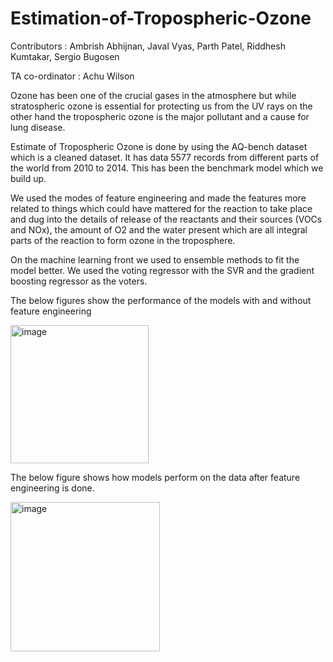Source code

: # Estimation-of-Tropospheric-Ozone

Contributors : Ambrish Abhijnan, Javal Vyas, Parth Patel, Riddhesh Kumtakar, Sergio Bugosen

TA co-ordinator : Achu Wilson

Ozone has been one of the crucial gases in the atmosphere but while stratospheric ozone is essential for protecting us from the UV rays on the other hand the tropospheric ozone is the major pollutant and a cause for lung disease. 

Estimate of Tropospheric Ozone is done by using the AQ-bench dataset which is a cleaned dataset. It has data 5577 records from different parts of the world from 2010 to 2014. This has been the benchmark model which we build up. 

We used the modes of feature engineering and made the features more related to things which could have mattered for the reaction to take place and dug into the details of release of the reactants and their sources (VOCs and NOx), the amount of O2 and the water present which are all integral parts of the reaction to form ozone in the troposphere. 

On the machine learning front we used to ensemble methods to fit the model better. We used the voting regressor with the SVR and the gradient boosting regressor as the voters. 

The below figures show the performance of the models with and without feature engineering

<img width="221" alt="image" src="https://user-images.githubusercontent.com/73403218/208025348-49253788-4586-43d9-9e47-bd4bf696d8fa.png">

The below figure shows how models perform on the data after feature engineering is done.

<img width="239" alt="image" src="https://user-images.githubusercontent.com/73403218/208024914-8c8ef85d-0c30-4ae8-9f5a-4fa8dbb0ca6f.png">
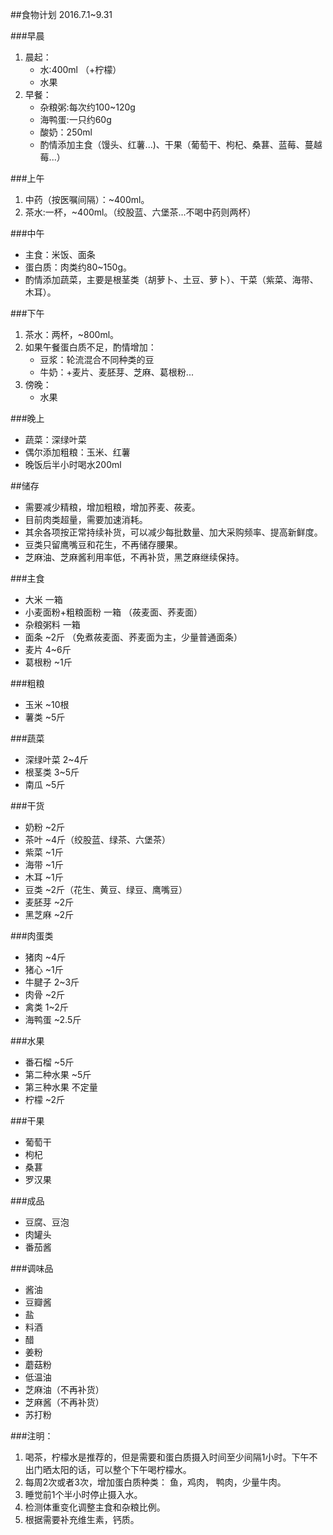 ##食物计划
2016.7.1~9.31

###早晨
1. 晨起：
	* 水:400ml （+柠檬）
	* 水果
2. 早餐：
	* 杂粮粥:每次约100~120g
	* 海鸭蛋:一只约60g
	* 酸奶：250ml
	* 酌情添加主食（馒头、红薯...)、干果（葡萄干、枸杞、桑葚、蓝莓、蔓越莓...）

###上午
1. 中药（按医嘱间隔）：~400ml。
2. 茶水:一杯，~400ml。（绞股蓝、六堡茶...不喝中药则两杯）

###中午
* 主食：米饭、面条
* 蛋白质：肉类约80~150g。
* 酌情添加蔬菜，主要是根茎类（胡萝卜、土豆、萝卜）、干菜（紫菜、海带、木耳）。

###下午 
1. 茶水：两杯，~800ml。
2. 如果午餐蛋白质不足，酌情增加：
	* 豆浆：轮流混合不同种类的豆
	* 牛奶：+麦片、麦胚芽、芝麻、葛根粉...
3. 傍晚：
	* 水果

###晚上
* 蔬菜：深绿叶菜
* 偶尔添加粗粮：玉米、红薯
* 晚饭后半小时喝水200ml

##储存
* 需要减少精粮，增加粗粮，增加荞麦、莜麦。
* 目前肉类超量，需要加速消耗。
* 其余各项按正常持续补货，可以减少每批数量、加大采购频率、提高新鲜度。
* 豆类只留鹰嘴豆和花生，不再储存腰果。
* 芝麻油、芝麻酱利用率低，不再补货，黑芝麻继续保持。

###主食
* 大米 一箱
* 小麦面粉+粗粮面粉 一箱 （莜麦面、荞麦面）
* 杂粮粥料 一箱
* 面条 ~2斤 （免煮莜麦面、荞麦面为主，少量普通面条）
* 麦片 4~6斤
* 葛根粉 ~1斤

###粗粮
* 玉米 ~10根
* 薯类 ~5斤

###蔬菜
* 深绿叶菜 2~4斤
* 根茎类 3~5斤
* 南瓜 ~5斤

###干货
* 奶粉 ~2斤
* 茶叶 ~4斤（绞股蓝、绿茶、六堡茶）
* 紫菜 ~1斤
* 海带 ~1斤
* 木耳 ~1斤
* 豆类 ~2斤（花生、黄豆、绿豆、鹰嘴豆）
* 麦胚芽 ~2斤
* 黑芝麻 ~2斤

###肉蛋类
* 猪肉 ~4斤
* 猪心 ~1斤
* 牛腱子 2~3斤
* 肉骨 ~2斤
* 禽类 1~2斤
* 海鸭蛋 ~2.5斤

###水果
* 番石榴 ~5斤
* 第二种水果 ~5斤
* 第三种水果 不定量
* 柠檬 ~2斤

###干果
* 葡萄干
* 枸杞
* 桑葚
* 罗汉果

###成品
* 豆腐、豆泡
* 肉罐头
* 番茄酱

###调味品
* 酱油
* 豆瓣酱
* 盐
* 料酒
* 醋
* 姜粉
* 蘑菇粉
* 低温油
* 芝麻油（不再补货）
* 芝麻酱（不再补货）
* 苏打粉

###注明： 
1. 喝茶，柠檬水是推荐的，但是需要和蛋白质摄入时间至少间隔1小时。下午不出门晒太阳的话，可以整个下午喝柠檬水。
2. 每周2次或者3次，增加蛋白质种类： 鱼，鸡肉， 鸭肉，少量牛肉。
3. 睡觉前1个半小时停止摄入水。
4. 检测体重变化调整主食和杂粮比例。
5. 根据需要补充维生素，钙质。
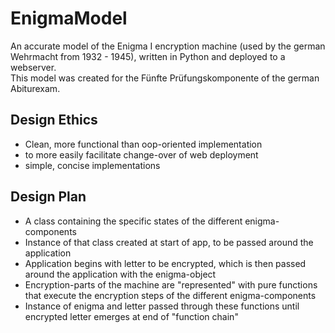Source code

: # EnigmaModel
An accurate model of the Enigma I encryption machine (used by the german Wehrmacht from 1932 - 1945), 
written in Python and deployed to a webserver.  
This model was created for the Fünfte Prüfungskomponente of the german Abiturexam. 

## Design Ethics
- Clean, more functional than oop-oriented implementation
- to more easily facilitate change-over of web deployment
- simple, concise implementations

## Design Plan
- A class containing the specific states of the different enigma-components  
- Instance of that class created at start of app, to be passed around the application  
- Application begins with letter to be encrypted, which is then passed around the application with the enigma-object  
- Encryption-parts of the machine are "represented" with pure functions that execute the encryption steps of the different enigma-components
- Instance of enigma and letter passed through these functions until encrypted letter emerges at end of "function chain"
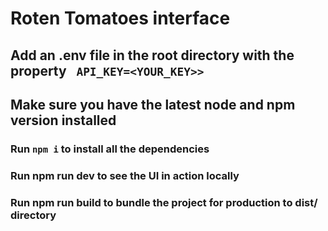 # Roten Tomatoes interface

## Add an .env file in the root directory with the property ` API_KEY=<YOUR_KEY>>`

## Make sure you have the latest node and npm version installed

### Run `npm i` to install all the dependencies

### Run npm run dev to see the UI in action locally

### Run npm run build to bundle the project for production to dist/ directory
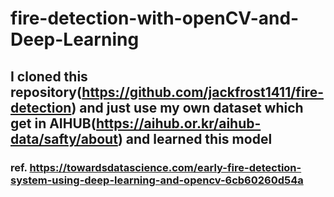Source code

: # fire-detection-with-openCV-and-Deep-Learning

## I cloned this repository(https://github.com/jackfrost1411/fire-detection) and just use my own dataset which get in AIHUB(https://aihub.or.kr/aihub-data/safty/about) and learned this model

### ref. https://towardsdatascience.com/early-fire-detection-system-using-deep-learning-and-opencv-6cb60260d54a




          
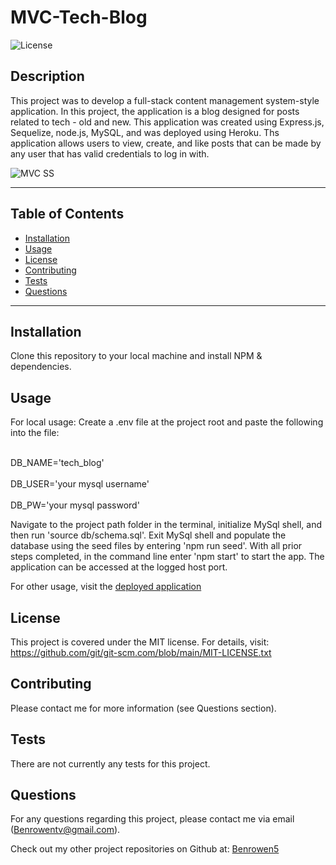 # MVC-Tech-Blog

  ![License](https://img.shields.io/badge/license-MIT-blue)
  
  ## Description
  This project was to develop a full-stack content management system-style application. In this project, the application is a blog designed for posts related to tech - old and new. This application was created using Express.js, Sequelize, node.js, MySQL, and was deployed using Heroku. Ths application allows users to view, create, and like posts that can be made by any user that has valid credentials to log in with. 

   ![MVC SS](https://user-images.githubusercontent.com/79202800/144159106-d0866237-780f-4a17-8584-503b2ef47a3f.PNG)

  ***************************************************************
  ## Table of Contents
* [Installation](#installation)
* [Usage](#usage)
* [License](#license)
* [Contributing](#contributing)
* [Tests](#tests)
* [Questions](#questions)
***************************************************************
## Installation
Clone this repository to your local machine and install NPM & dependencies. 

## Usage
For local usage:
Create a .env file at the project root and paste the following into the file: 

<br>DB_NAME='tech_blog'<br>
<br>DB_USER='your mysql username'<br>
<br>DB_PW='your mysql password'<br>

Navigate to the project path folder in the terminal, initialize MySql shell, and then run 'source db/schema.sql'. Exit MySql shell and populate the database using the seed files by entering 'npm run seed'. With all prior steps completed, in the command line enter 'npm start' to start the app. The application can be accessed at the logged host port.

For other usage, visit the [deployed application](https://rocky-stream-30583.herokuapp.com)
  
## License
  This project is covered under the MIT license. 
      For details, visit: https://github.com/git/git-scm.com/blob/main/MIT-LICENSE.txt
  
## Contributing
  Please contact me for more information (see Questions section).

## Tests
  There are not currently any tests for this project.

## Questions
  For any questions regarding this project, please contact me via email (Benrowentv@gmail.com).

  Check out my other project repositories on Github at: [Benrowen5](https://www.github.com/Benrowen5)
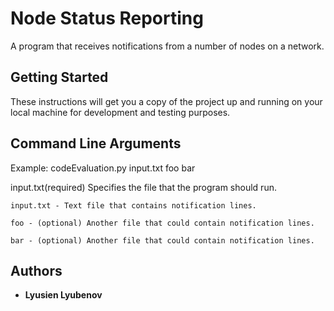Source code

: # Node Status Reporting

A program that receives notifications from a number of nodes on a network.

## Getting Started

These instructions will get you a copy of the project up and running on your local machine for development and testing purposes.

## Command Line Arguments

Example:  codeEvaluation.py input.txt foo bar

input.txt(required) Specifies the file that the program should run. 

    input.txt - Text file that contains notification lines.
    
    foo - (optional) Another file that could contain notification lines.
    
    bar - (optional) Another file that could contain notification lines.

## Authors

* **Lyusien Lyubenov**
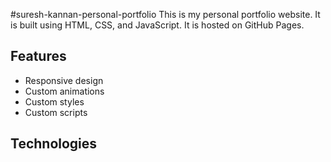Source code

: #suresh-kannan-personal-portfolio
This is my personal portfolio website. It is built using HTML, CSS, and JavaScript. It is hosted on GitHub Pages.

## Features

- Responsive design
- Custom animations
- Custom styles
- Custom scripts
## Technologies
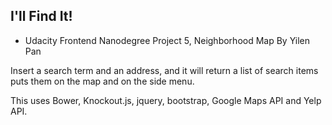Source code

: ## I'll Find It!

- Udacity Frontend Nanodegree Project 5, Neighborhood Map
  By Yilen Pan

Insert a search term and an address, and it will return a list of search items
puts them on the map and on the side menu.

This uses Bower, Knockout.js, jquery, bootstrap, Google Maps API and Yelp API.
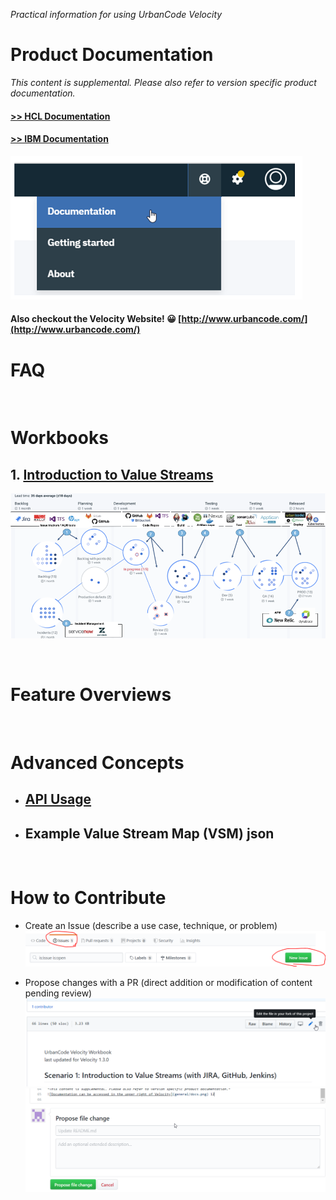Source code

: 
*Practical information for using UrbanCode Velocity*

# Product Documentation

*This content is supplemental. Please also refer to version specific product documentation.*

#### [>> HCL Documentation](https://urbancode.hcldoc.com/)
#### [>> IBM Documentation](https://www.ibm.com/support/knowledgecenter/SSCKX6)

![Documentation can be accessed in the upper right of Velocity](workbooks/general/docs.png)

#### Also checkout the Velocity Website! 😀 [http://www.urbancode.com/](http://www.urbancode.com/)


# FAQ

<br />

# Workbooks

## 1. [Introduction to Value Streams](workbooks/introductionToValueStreams.md)   
[![](workbooks/general/vsmGraphic.png)](workbooks/introductionToValueStreams.md)

<br />

# Feature Overviews

<br />

# Advanced Concepts

- ## [API Usage](apiDocs/release-events-api_API_docs.md)
- ## Example Value Stream Map (VSM) json

<br />

# How to Contribute

- Create an Issue (describe a use case, technique, or problem)
![](workbooks/general/contribute_issue.png)

- Propose changes with a PR (direct addition or modification of content pending review)
![](workbooks/general/contribute_pr_1.png)
![](workbooks/general/contribute_pr_2.png)
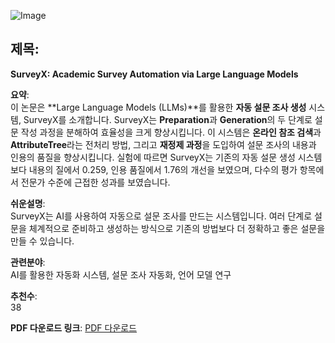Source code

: ![Image](https://cdn-thumbnails.huggingface.co/social-thumbnails/papers/2502.14776.png)  
## 제목:  
**SurveyX: Academic Survey Automation via Large Language Models**

**요약**:  
이 논문은 **Large Language Models (LLMs)**를 활용한 **자동 설문 조사 생성** 시스템, SurveyX를 소개합니다. SurveyX는 **Preparation**과 **Generation**의 두 단계로 설문 작성 과정을 분해하여 효율성을 크게 향상시킵니다. 이 시스템은 **온라인 참조 검색**과 **AttributeTree**라는 전처리 방법, 그리고 **재정제 과정**을 도입하여 설문 조사의 내용과 인용의 품질을 향상시킵니다. 실험에 따르면 SurveyX는 기존의 자동 설문 생성 시스템보다 내용의 질에서 0.259, 인용 품질에서 1.76의 개선을 보였으며, 다수의 평가 항목에서 전문가 수준에 근접한 성과를 보였습니다.

**쉬운설명**:  
SurveyX는 AI를 사용하여 자동으로 설문 조사를 만드는 시스템입니다. 여러 단계로 설문을 체계적으로 준비하고 생성하는 방식으로 기존의 방법보다 더 정확하고 좋은 설문을 만들 수 있습니다.

**관련분야**:  
AI를 활용한 자동화 시스템, 설문 조사 자동화, 언어 모델 연구

**추천수**:  
38  

**PDF 다운로드 링크**: [PDF 다운로드](https://arxiv.org/pdf/2502.14776)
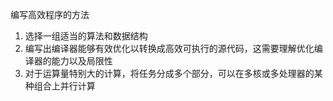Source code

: 编写高效程序的方法

1. 选择一组适当的算法和数据结构
2. 编写出编译器能够有效优化以转换成高效可执行的源代码，这需要理解优化编译器的能力以及局限性
3. 对于运算量特别大的计算，将任务分成多个部分，可以在多核或多处理器的某种组合上并行计算
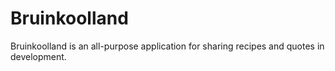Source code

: # Bruinkoolland

Bruinkoolland is an all-purpose application for sharing recipes and quotes in development.
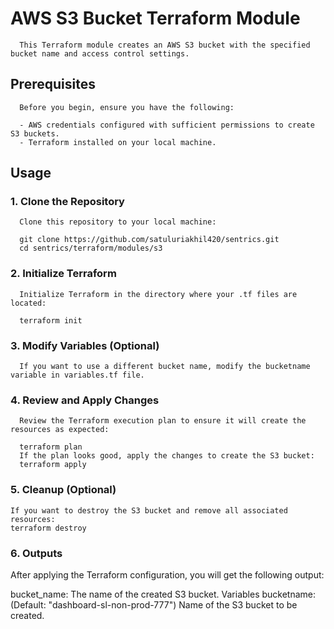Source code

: # AWS S3 Bucket Terraform Module

      This Terraform module creates an AWS S3 bucket with the specified bucket name and access control settings.

## Prerequisites

      Before you begin, ensure you have the following:
      
      - AWS credentials configured with sufficient permissions to create S3 buckets.
      - Terraform installed on your local machine.

## Usage

### 1. Clone the Repository
      
      Clone this repository to your local machine:
      
      git clone https://github.com/satuluriakhil420/sentrics.git
      cd sentrics/terraform/modules/s3
### 2. Initialize Terraform
      Initialize Terraform in the directory where your .tf files are located:
      
      terraform init
### 3. Modify Variables (Optional)
      If you want to use a different bucket name, modify the bucketname variable in variables.tf file.

### 4. Review and Apply Changes
      Review the Terraform execution plan to ensure it will create the resources as expected:
      
      terraform plan
      If the plan looks good, apply the changes to create the S3 bucket:
      terraform apply

### 5. Cleanup (Optional)
    If you want to destroy the S3 bucket and remove all associated resources:
    terraform destroy

### 6. Outputs
After applying the Terraform configuration, you will get the following output:

bucket_name: The name of the created S3 bucket.
Variables
bucketname: (Default: "dashboard-sl-non-prod-777") Name of the S3 bucket to be created.
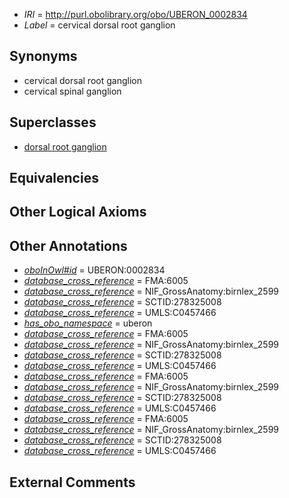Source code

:  * *IRI* = http://purl.obolibrary.org/obo/UBERON_0002834
 * *Label* = cervical dorsal root ganglion

## Synonyms

 * cervical dorsal root ganglion
 * cervical spinal ganglion

## Superclasses

 * [dorsal root ganglion](../../UBERON/44/UBERON_0000044.md)

## Equivalencies


## Other Logical Axioms


## Other Annotations

 * *[oboInOwl#id](../../id/oboInOwl#id.md)* = UBERON:0002834
 * *[database_cross_reference](../../ef/oboInOwl#hasDbXref.md)* = FMA:6005
 * *[database_cross_reference](../../ef/oboInOwl#hasDbXref.md)* = NIF_GrossAnatomy:birnlex_2599
 * *[database_cross_reference](../../ef/oboInOwl#hasDbXref.md)* = SCTID:278325008
 * *[database_cross_reference](../../ef/oboInOwl#hasDbXref.md)* = UMLS:C0457466
 * *[has_obo_namespace](../../ce/oboInOwl#hasOBONamespace.md)* = uberon
 * *[database_cross_reference](../../ef/oboInOwl#hasDbXref.md)* = FMA:6005
 * *[database_cross_reference](../../ef/oboInOwl#hasDbXref.md)* = NIF_GrossAnatomy:birnlex_2599
 * *[database_cross_reference](../../ef/oboInOwl#hasDbXref.md)* = SCTID:278325008
 * *[database_cross_reference](../../ef/oboInOwl#hasDbXref.md)* = UMLS:C0457466
 * *[database_cross_reference](../../ef/oboInOwl#hasDbXref.md)* = FMA:6005
 * *[database_cross_reference](../../ef/oboInOwl#hasDbXref.md)* = NIF_GrossAnatomy:birnlex_2599
 * *[database_cross_reference](../../ef/oboInOwl#hasDbXref.md)* = SCTID:278325008
 * *[database_cross_reference](../../ef/oboInOwl#hasDbXref.md)* = UMLS:C0457466
 * *[database_cross_reference](../../ef/oboInOwl#hasDbXref.md)* = FMA:6005
 * *[database_cross_reference](../../ef/oboInOwl#hasDbXref.md)* = NIF_GrossAnatomy:birnlex_2599
 * *[database_cross_reference](../../ef/oboInOwl#hasDbXref.md)* = SCTID:278325008
 * *[database_cross_reference](../../ef/oboInOwl#hasDbXref.md)* = UMLS:C0457466

## External Comments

:::

▶ Aim of the exercise
Give back the exact lines above, running from the one that has "## Contributing" through the one that has "These instructions will", with nothing added and no pictures.

▶ Response area
## Contributing
  Please contact me for more information (see Questions section).

## Tests
  There are not currently any tests for this project.

## Questions
  For any questions regarding this project, please contact me via email (Benrowentv@gmail.com).

  Check out my other project repositories on Github at: [Benrowen5](https://www.github.com/Benrowen5)
Source code

: # Node Status Reporting

A program that receives notifications from a number of nodes on a network.

## Getting Started

These instructions will get you a copy of the project up and running on your local machine for development and testing purposes.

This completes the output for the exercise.